Bugzilla

Comment 5

•

23 years ago

Franck, could you attach the two testcases to the bug report?  Thanks.

Hixie (not reading bugmail)

Comment 6

•

23 years ago

Reassigned to ftang.  Franck, please attach the two testcases to the bug report 
and reassign the bug to me.

Related bugs are bug 66190 and bug 63502

Assignee: pierre → ftang

Target Milestone: Future → ---

Frank Tang

Reporter

Comment 7

•

23 years ago

pierre- just visit
1. visit http://ftang/ftang/css2/kanji/bug.xml
2. visit http://ftnag/ftang/css2/kanji/correct.xml

Assignee: ftang → pierre

Updated

•

23 years ago

Summary: loading stylesheet in xml by using <?xml-stylesheet do not listen to charset parameter → loading stylesheet in xml by using <?xml-stylesheet do not listen to charset parameter [IMPORT]

Comment 8

•

23 years ago

Frank please attach the pages as there are people outside of netscape who might
be interested in this bug.

Comment 9

•

23 years ago

Attached file ftang's bug.xml — Details

Comment 10

•

23 years ago

Attached file ftang's correct.xml — Details

Comment 11

•

23 years ago

Attached file ftang's bug.css — Details

Comment 12

•

23 years ago

Attached file ftang's correct.css — Details

Comment 13

•

23 years ago

Boris: another charset bug... Do you want to take it?
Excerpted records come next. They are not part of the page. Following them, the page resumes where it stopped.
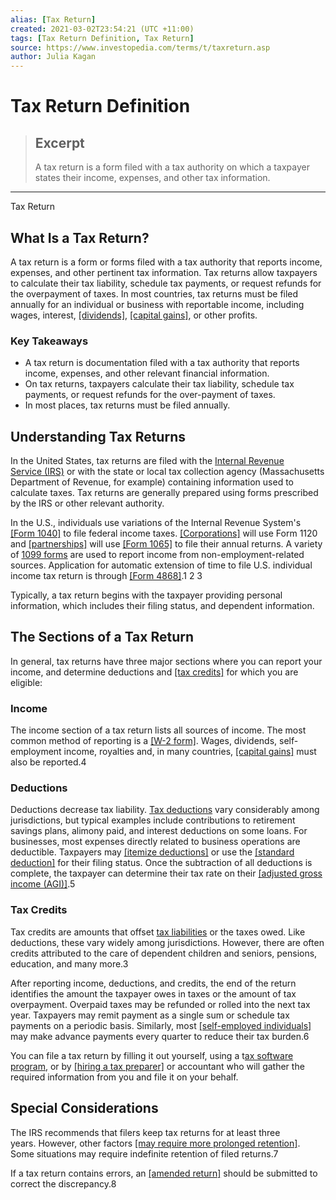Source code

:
 ```yaml
---
alias: [Tax Return]
created: 2021-03-02T23:54:21 (UTC +11:00)
tags: [Tax Return Definition, Tax Return]
source: https://www.investopedia.com/terms/t/taxreturn.asp
author: Julia Kagan
---
```


# Tax Return Definition

> ## Excerpt
> A tax return is a form filed with a tax authority on which a taxpayer states their income, expenses, and other tax information.

---

Tax Return
## What Is a Tax Return?

A tax return is a form or forms filed with a tax authority that reports income, expenses, and other pertinent tax information. Tax returns allow taxpayers to calculate their tax liability, schedule tax payments, or request refunds for the overpayment of taxes. In most countries, tax returns must be filed annually for an individual or business with reportable income, including wages, interest, [[dividends]](https://www.investopedia.com/terms/d/dividend.asp), [[capital gains]](https://www.investopedia.com/terms/c/capitalgain.asp), or other profits.

### Key Takeaways

-   A tax return is documentation filed with a tax authority that reports income, expenses, and other relevant financial information.
-   On tax returns, taxpayers calculate their tax liability, schedule tax payments, or request refunds for the over-payment of taxes.
-   In most places, tax returns must be filed annually.

## Understanding Tax Returns

In the United States, tax returns are filed with the [Internal Revenue Service (IRS)](https://www.investopedia.com/terms/i/irs.asp) or with the state or local tax collection agency (Massachusetts Department of Revenue, for example) containing information used to calculate taxes. Tax returns are generally prepared using forms prescribed by the IRS or other relevant authority.

In the U.S., individuals use variations of the Internal Revenue System's [[Form 1040]](https://www.investopedia.com/terms/1/1040.asp) to file federal income taxes. [[Corporations]](https://www.investopedia.com/terms/c/corporation.asp) will use Form 1120 and [[partnerships]](https://www.investopedia.com/terms/p/partnership.asp) will use [[Form 1065]](https://www.investopedia.com/terms/f/form-1065.asp) to file their annual returns. A variety of [1099 forms](https://www.investopedia.com/articles/personal-finance/082514/purpose-1099-forms.asp) are used to report income from non-employment-related sources. Application for automatic extension of time to file U.S. individual income tax return is through [[Form 4868]](https://www.investopedia.com/terms/i/irs-form-4868.asp).1 2 3

Typically, a tax return begins with the taxpayer providing personal information, which includes their filing status, and dependent information. 

## The Sections of a Tax Return

In general, tax returns have three major sections where you can report your income, and determine deductions and [[tax credits]](https://www.investopedia.com/terms/t/taxcredit.asp) for which you are eligible:

### Income

The income section of a tax return lists all sources of income. The most common method of reporting is a [[W-2 form]](https://www.investopedia.com/terms/w/w2form.asp). Wages, dividends, self-employment income, royalties and, in many countries, [[capital gains]](https://www.investopedia.com/terms/c/capitalgain.asp) must also be reported.4

### Deductions

Deductions decrease tax liability. [Tax deductions](https://www.investopedia.com/terms/t/tax-deduction.asp) vary considerably among jurisdictions, but typical examples include contributions to retirement savings plans, alimony paid, and interest deductions on some loans. For businesses, most expenses directly related to business operations are deductible. Taxpayers may [[itemize deductions]](https://www.investopedia.com/terms/i/itemizeddeduction.asp) or use the [[standard deduction]](https://www.investopedia.com/terms/s/standarddeduction.asp) for their filing status. Once the subtraction of all deductions is complete, the taxpayer can determine their tax rate on their [[adjusted gross income (AGI)]](https://www.investopedia.com/terms/a/agi.asp).5

### Tax Credits

Tax credits are amounts that offset [tax liabilities](https://www.investopedia.com/terms/t/taxliability.asp) or the taxes owed. Like deductions, these vary widely among jurisdictions. However, there are often credits attributed to the care of dependent children and seniors, pensions, education, and many more.3

After reporting income, deductions, and credits, the end of the return identifies the amount the taxpayer owes in taxes or the amount of tax overpayment. Overpaid taxes may be refunded or rolled into the next tax year. Taxpayers may remit payment as a single sum or schedule tax payments on a periodic basis. Similarly, most [[self-employed individuals]](https://www.investopedia.com/terms/s/self-employed-person.asp) may make advance payments every quarter to reduce their tax burden.6

You can file a tax return by filling it out yourself, using a t[ax software program](https://www.investopedia.com/best-tax-software-5069775), or by [[hiring a tax preparer]](https://www.investopedia.com/best-tax-preparation-services-5089924) or accountant who will gather the required information from you and file it on your behalf.

## Special Considerations

The IRS recommends that filers keep tax returns for at least three years. However, other factors [[may require more prolonged retention]](https://www.investopedia.com/ask/answers/020414/how-long-should-i-keep-my-tax-records.asp). Some situations may require indefinite retention of filed returns.7

If a tax return contains errors, an [[amended return]](https://www.investopedia.com/terms/a/amendedreturn.asp) should be submitted to correct the discrepancy.8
Target Milestone: --- → mozilla1.0

Assignee

Comment 14

•

23 years ago

um.... Let me wrap up my other ones first.. I have no idea where to even start
on this one.  But I'll keep it in mind.  :)

Comment 15

•

23 years ago

using build 2001100903 win32

both testcases do not work. Is @charset also broken?

Asa Dotzler [:asa]

Updated

•

23 years ago

Blocks: 104166

Comment 16

•

23 years ago

Attached file Corrected test cases in z.ip file format. Use these 4 files instead. @charset is working. — Details

Comment 17

•

23 years ago

I think files were converted when uploaded with non-Japanese
browser encoding or something like that. I zipped up the original
4 files and attached it above. Unarchive the file with WinZip and
you should see the @charset working with correct.xml & correct.css files.

Keywords: nsbeta1

Comment 18

•

23 years ago

ok, with the zip attachment it works.

Updated

•

23 years ago

Summary: loading stylesheet in xml by using <?xml-stylesheet do not listen to charset parameter [IMPORT] → [charset]loading stylesheet in xml by using <?xml-stylesheet do not listen to charset parameter [IMPORT]

Assignee

Comment 19

•

23 years ago

Frank, I have the fix for bug 72658 in my tree, so the included testcase
worksforme (since the document charset and the stylesheet charset are the same).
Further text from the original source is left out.